Some conservatives are rallying behind a weak amendment offered by Sen. Ken Salazar (D-CO) to implement the Iraq Study Group recommendations, rather than set a deadline for withdrawal. Sen. Harry Reid (D-NV) derided the proposal as having "less teeth than a toothless tiger. It won't change one thing the president does."
The White House is resisting a congressional effort to commission "independent assessments to rival the upcoming Sept. 15 reports by Gen. David H. Petraeus and Ambassador Ryan C. Crocker." If you had a serious illness, you would want a second opinion. We are at war. You want to have the best minds looking at a problem," said Rep. Frank R. Wolf (R-VA).
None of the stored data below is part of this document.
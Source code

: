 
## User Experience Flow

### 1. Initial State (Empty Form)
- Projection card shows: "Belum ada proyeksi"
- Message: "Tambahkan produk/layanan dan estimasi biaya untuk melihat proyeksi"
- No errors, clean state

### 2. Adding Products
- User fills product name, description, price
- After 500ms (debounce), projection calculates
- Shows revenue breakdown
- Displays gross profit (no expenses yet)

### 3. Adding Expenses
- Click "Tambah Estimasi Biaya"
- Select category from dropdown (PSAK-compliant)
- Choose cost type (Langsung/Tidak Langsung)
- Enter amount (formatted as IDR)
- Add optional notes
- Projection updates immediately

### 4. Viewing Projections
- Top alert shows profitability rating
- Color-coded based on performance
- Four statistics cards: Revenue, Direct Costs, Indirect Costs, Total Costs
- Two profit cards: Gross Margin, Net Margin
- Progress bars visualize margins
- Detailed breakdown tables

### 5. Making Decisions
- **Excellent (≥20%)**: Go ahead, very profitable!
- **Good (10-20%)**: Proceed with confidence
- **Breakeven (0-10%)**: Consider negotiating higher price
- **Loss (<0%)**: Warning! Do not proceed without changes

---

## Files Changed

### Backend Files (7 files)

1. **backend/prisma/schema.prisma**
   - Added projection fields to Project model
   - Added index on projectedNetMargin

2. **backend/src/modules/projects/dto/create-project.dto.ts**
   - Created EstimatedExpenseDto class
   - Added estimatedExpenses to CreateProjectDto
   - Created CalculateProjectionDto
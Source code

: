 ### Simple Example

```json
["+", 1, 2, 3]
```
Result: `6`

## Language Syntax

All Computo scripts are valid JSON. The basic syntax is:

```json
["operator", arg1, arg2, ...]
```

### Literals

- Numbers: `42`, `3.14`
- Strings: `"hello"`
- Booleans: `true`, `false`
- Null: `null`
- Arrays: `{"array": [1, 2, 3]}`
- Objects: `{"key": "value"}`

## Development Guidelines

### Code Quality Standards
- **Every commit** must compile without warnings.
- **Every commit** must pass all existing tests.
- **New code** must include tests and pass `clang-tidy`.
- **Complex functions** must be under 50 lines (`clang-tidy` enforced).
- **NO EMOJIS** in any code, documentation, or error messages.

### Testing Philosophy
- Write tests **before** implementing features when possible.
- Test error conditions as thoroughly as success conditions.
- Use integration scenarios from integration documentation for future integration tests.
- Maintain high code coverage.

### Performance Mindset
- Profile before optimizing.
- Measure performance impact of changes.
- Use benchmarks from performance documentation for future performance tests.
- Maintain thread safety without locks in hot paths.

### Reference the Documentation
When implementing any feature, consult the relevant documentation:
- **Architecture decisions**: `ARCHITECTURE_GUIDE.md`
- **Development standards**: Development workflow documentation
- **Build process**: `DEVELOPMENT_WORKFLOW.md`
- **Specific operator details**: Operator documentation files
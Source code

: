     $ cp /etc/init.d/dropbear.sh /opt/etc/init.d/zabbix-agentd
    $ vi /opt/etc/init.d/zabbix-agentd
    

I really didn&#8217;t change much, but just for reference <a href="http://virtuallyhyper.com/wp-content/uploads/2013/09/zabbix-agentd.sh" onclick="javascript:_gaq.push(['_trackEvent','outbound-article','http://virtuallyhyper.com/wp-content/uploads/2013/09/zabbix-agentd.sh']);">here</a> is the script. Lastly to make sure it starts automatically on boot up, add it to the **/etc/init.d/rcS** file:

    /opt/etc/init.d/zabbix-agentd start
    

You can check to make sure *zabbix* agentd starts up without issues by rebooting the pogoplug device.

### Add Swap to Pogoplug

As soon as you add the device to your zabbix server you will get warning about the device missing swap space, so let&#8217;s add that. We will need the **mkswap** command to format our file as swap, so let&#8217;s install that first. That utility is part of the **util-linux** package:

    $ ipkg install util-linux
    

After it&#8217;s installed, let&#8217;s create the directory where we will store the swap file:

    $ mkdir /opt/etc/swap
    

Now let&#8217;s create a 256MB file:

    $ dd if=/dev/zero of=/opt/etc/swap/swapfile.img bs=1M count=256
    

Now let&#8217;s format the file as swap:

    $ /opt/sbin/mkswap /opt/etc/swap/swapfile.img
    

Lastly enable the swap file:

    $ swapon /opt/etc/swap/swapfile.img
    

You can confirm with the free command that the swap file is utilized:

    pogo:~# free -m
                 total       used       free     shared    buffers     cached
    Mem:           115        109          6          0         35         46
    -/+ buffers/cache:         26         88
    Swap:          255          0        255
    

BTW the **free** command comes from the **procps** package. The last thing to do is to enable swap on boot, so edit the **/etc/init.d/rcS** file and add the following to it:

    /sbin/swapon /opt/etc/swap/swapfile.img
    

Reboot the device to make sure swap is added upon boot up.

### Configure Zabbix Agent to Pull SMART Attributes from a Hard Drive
For thousands of Gulf Coast evacuees, "going home to New Orleans has become a vague and receding dream. Living in bleak circumstances, they cannot afford to go back, or have nothing to go back to. Over the two years since Hurricane Katrina hit, the shock of evacuation has hardened into the grim limbo of exile. 'We in storage,' said Ann Picard, 49. ... 'We just in storage.'"
Yesterday, former White House political director Sara Taylor used a letter from White House counsel Fred Fielding barring her from speaking about certain White House activities "like a shield." She "invoked Fielding's name 24 times" and mentioned the letter 35 times: "I have a very clear letter from Mr. Fielding. ... Again, I have a letter."
"The political price of sticking by an embattled Alberto Gonzales is getting higher for President Bush." The Wall Street Journal notes new intelligence laws have not been passed because lawmakers believe Gonzales "misled them about a separate surveillance program." Also, "Gonzales was sidelined during the recent immigration debate," and there has been little movement to replace a half-dozen senior Justice Department officials, some of whom need Senate confirmation.
And finally: The ladies who run the exclusive snack bar for the Democratic members of the House have been praised by Rep. John Dingell (D-MI) for "their ability to deal with 'some 200 prima donnas.'" For example, Rep. Ed Markey (D-MA) "quietly holds up one finger or two, depending on how many slices of bread he wants with his peanut butter. 'You never close the bread,'" noted one of the ladies. "We know what kind of day it's going to be by the first order," explained the other.